The foregoing description of the embodiments has been provided for the purpose of illustrating the general principles of the utility model, and is not meant to limit the scope of the utility model, but to limit the utility model to the particular embodiments, and any modifications, equivalents, improvements, etc. that fall within the spirit and principles of the utility model are intended to be included within the scope of the utility model.

Claims (9)

1. The utility model provides a hydrocarbon fuel evaporation reforming reactor, includes evaporimeter (1), reformer (2), insulation structure, its characterized in that: the evaporator (1) is communicated with the reformer (2), the outer surfaces of the evaporator (1) and the reformer (2) are wrapped with heat insulation structures, the evaporator (1) comprises a heat exchange cavity (11), an evaporation cavity (12) and a mixing structure (13), the heat exchange cavity (11) and the evaporation cavity (12) are mutually independent cavities, the evaporation cavity (12) is located inside the heat exchange cavity (11), and the end parts of the evaporation cavity (12) extend out of the heat exchange cavity (11).

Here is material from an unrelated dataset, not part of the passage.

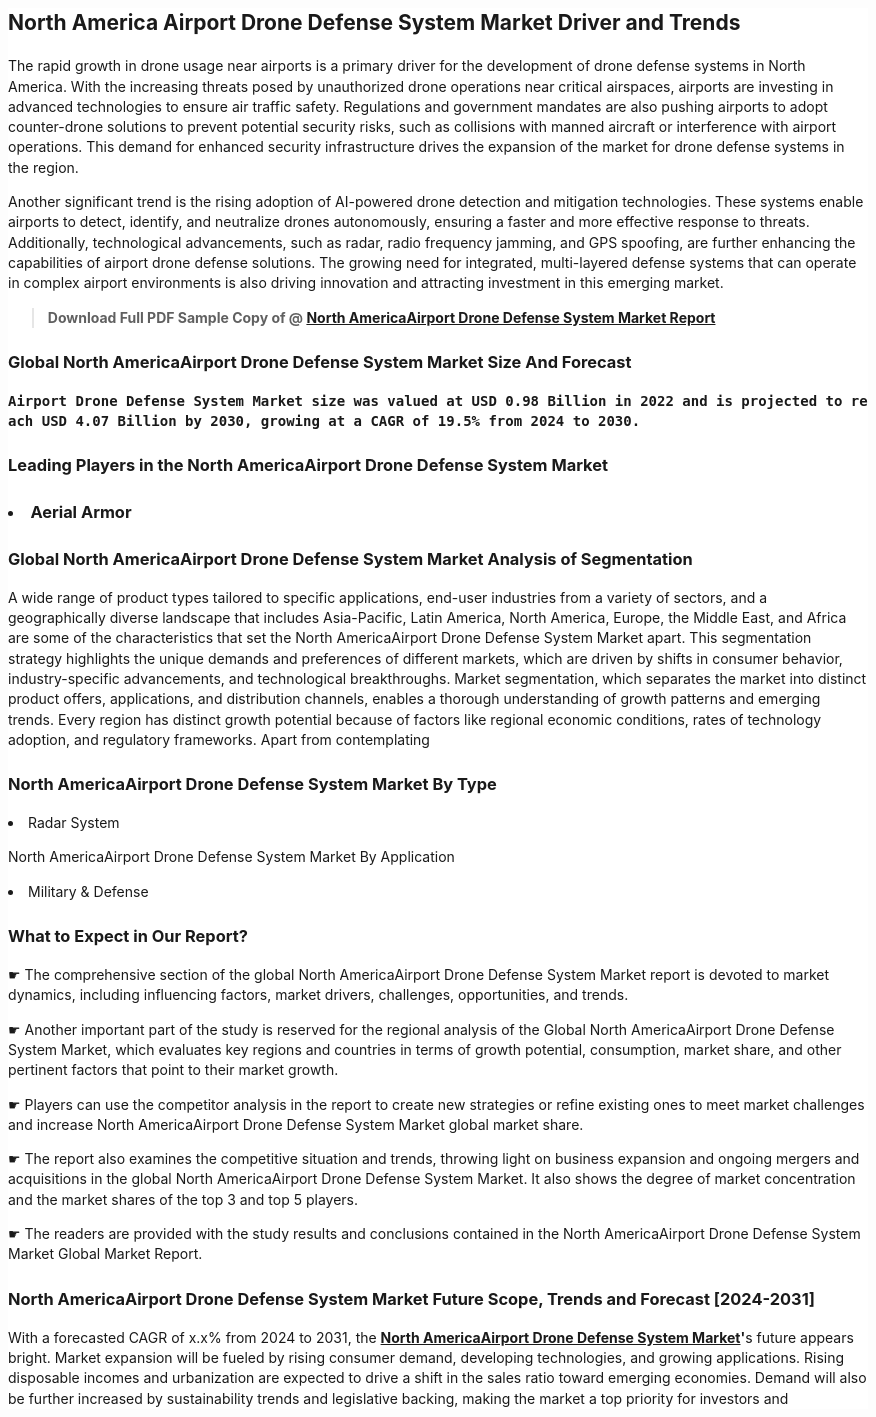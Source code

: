 <p><h2>North America Airport Drone Defense System Market Driver and Trends</h2><p>The rapid growth in drone usage near airports is a primary driver for the development of drone defense systems in North America. With the increasing threats posed by unauthorized drone operations near critical airspaces, airports are investing in advanced technologies to ensure air traffic safety. Regulations and government mandates are also pushing airports to adopt counter-drone solutions to prevent potential security risks, such as collisions with manned aircraft or interference with airport operations. This demand for enhanced security infrastructure drives the expansion of the market for drone defense systems in the region.</p><p>Another significant trend is the rising adoption of AI-powered drone detection and mitigation technologies. These systems enable airports to detect, identify, and neutralize drones autonomously, ensuring a faster and more effective response to threats. Additionally, technological advancements, such as radar, radio frequency jamming, and GPS spoofing, are further enhancing the capabilities of airport drone defense solutions. The growing need for integrated, multi-layered defense systems that can operate in complex airport environments is also driving innovation and attracting investment in this emerging market.</p></p><blockquote id="" class=""><strong>Download Full PDF Sample Copy of @&nbsp;<a href="https://www.verifiedmarketreports.com/download-sample/?rid=856778&utm_source=GitHub-Jan&utm_medium=280" target="_blank">North AmericaAirport Drone Defense System Market Report</a>&nbsp;&nbsp;</strong></blockquote><h3 id="" class=""><strong>Global&nbsp;North AmericaAirport Drone Defense System Market Size And Forecast</strong></h3><pre class="reader-text-block__code-block"><strong>Airport Drone Defense System Market size was valued at USD 0.98 Billion in 2022 and is projected to reach USD 4.07 Billion by 2030, growing at a CAGR of 19.5% from 2024 to 2030.</strong></pre><h3 id="" class="">Leading Players in the&nbsp;North AmericaAirport Drone Defense System Market</h3><h3 class=""></Li><Li>Aerial Armor</h3><h3 id="" class="">Global&nbsp;North AmericaAirport Drone Defense System Market Analysis of Segmentation</h3><p id="" class="">A wide range of product types tailored to specific applications, end-user industries from a variety of sectors, and a geographically diverse landscape that includes Asia-Pacific, Latin America, North America, Europe, the Middle East, and Africa are some of the characteristics that set the North AmericaAirport Drone Defense System Market apart. This segmentation strategy highlights the unique demands and preferences of different markets, which are driven by shifts in consumer behavior, industry-specific advancements, and technological breakthroughs. Market segmentation, which separates the market into distinct product offers, applications, and distribution channels, enables a thorough understanding of growth patterns and emerging trends. Every region has distinct growth potential because of factors like regional economic conditions, rates of technology adoption, and regulatory frameworks. Apart from contemplating</p><h3 id="" class="">North AmericaAirport Drone Defense System Market&nbsp;By Type</h3><p></Li><Li>Radar System</p><div class="" data-test-id=""><p>North AmericaAirport Drone Defense System Market&nbsp;By Application</p></div><p class=""></Li><Li>Military & Defense</p><div class="" data-test-id=""><h3><span class="">What to Expect in Our Report?</span></h3></div><div class="" data-test-id=""><p><span class="">☛ The comprehensive section of the global North AmericaAirport Drone Defense System Market report is devoted to market dynamics, including influencing factors, market drivers, challenges, opportunities, and trends.</span></p></div><div class="" data-test-id=""><p><span class="">☛ Another important part of the study is reserved for the regional analysis of the Global North AmericaAirport Drone Defense System Market, which evaluates key regions and countries in terms of growth potential, consumption, market share, and other pertinent factors that point to their market growth.</span></p></div><div class="" data-test-id=""><p><span class="">☛ Players can use the competitor analysis in the report to create new strategies or refine existing ones to meet market challenges and increase North AmericaAirport Drone Defense System Market global market share.</span></p></div><div class="" data-test-id=""><p><span class="">☛ The report also examines the competitive situation and trends, throwing light on business expansion and ongoing mergers and acquisitions in the global North AmericaAirport Drone Defense System Market. It also shows the degree of market concentration and the market shares of the top 3 and top 5 players.</span></p></div><div class="" data-test-id=""><p><span class="">☛ The readers are provided with the study results and conclusions contained in the North AmericaAirport Drone Defense System Market Global Market Report.</span></p></div><div class="" data-test-id=""><h3><span class="">North AmericaAirport Drone Defense System Market Future Scope, Trends and Forecast [2024-2031]</span></h3></div><div class="" data-test-id=""><p><span class="">With a forecasted CAGR of x.x% from 2024 to 2031, the <strong><a href="https://www.verifiedmarketreports.com/download-sample/?rid=856778&utm_source=GitHub-Jan&utm_medium=280" target="_blank">North AmericaAirport Drone Defense System Market</a>'</strong>s future appears bright. Market expansion will be fueled by rising consumer demand, developing technologies, and growing applications. Rising disposable incomes and urbanization are expected to drive a shift in the sales ratio toward emerging economies. Demand will also be further increased by sustainability trends and legislative backing, making the market a top priority for investors and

2. A hydrocarbon fuel vapor reforming reactor in accordance with claim 1, wherein: the mixing structure (13) comprises a cyclone body capable of guiding gas in a spiral manner, the mixing structure (13) is arranged inside the evaporation cavity (12), and the mixing structure (13) is positioned at one end of the evaporation cavity (12) close to the reformer (2).

3. A hydrocarbon fuel vapor reforming reactor in accordance with claim 1, wherein: the mixing structure (13) comprises a swirl body capable of guiding gas in a spiral manner, and the mixing structure (13) is positioned inside the heat exchange cavity (11) and penetrates into the inside of the evaporation cavity (12) radially inwards.

4. A hydrocarbon fuel vapor reforming reactor as defined in claim 2 or 3, wherein: the evaporating cavity (12) comprises a horizontal evaporating pipe (121) and an upright evaporating pipe (122), an angle between the axis of the horizontal evaporating pipe (121) and the axis of the upright evaporating pipe (122) is 45-90 degrees, the end of the evaporating cavity (12) is flush with the end of the heat exchange cavity (11), and one end of the evaporating cavity (12) close to the reformer (2) protrudes out of the heat exchange cavity (11).

5. A hydrocarbon fuel vapor reforming reactor in accordance with claim 4, wherein: a nozzle seat (123) is arranged at the end parts of the horizontal evaporation pipe (121) and the vertical evaporation pipe (122), and the nozzle seat (123) is used for installing a nozzle for spraying water or liquid fuel.

6. A hydrocarbon fuel vapor reforming reactor in accordance with claim 4, wherein: one end of the evaporation cavity (12) close to the mixing structure (13) is sleeved with a chuck assembly (14).

7. A hydrocarbon fuel vapor reforming reactor in accordance with claim 4, wherein: the side surface of the evaporation cavity (12) close to one end of the reformer (2) is provided with a plurality of temperature sensor seats A (124), and the temperature sensor seats A (124) are arranged in a circumferential array.

8. A hydrocarbon fuel vapor reforming reactor in accordance with claim 4, wherein: the heat exchange cavity (11) is provided with a high-temperature gas inlet pipe (113) and a high-temperature gas outlet pipe (114), the high-temperature gas inlet pipe (113) and the high-temperature gas outlet pipe (114) are respectively positioned at two ends of the heat exchange cavity (11), and a plurality of guide plates (115) are spirally arranged on the inner wall of the heat exchange cavity (11).

9. A hydrocarbon fuel vapor reforming reactor in accordance with claim 1, wherein: the heat insulation structure comprises a heat insulation cotton (41) layer and a heat insulation cover (42) layer arranged on the surface of the heat insulation cotton (41) layer.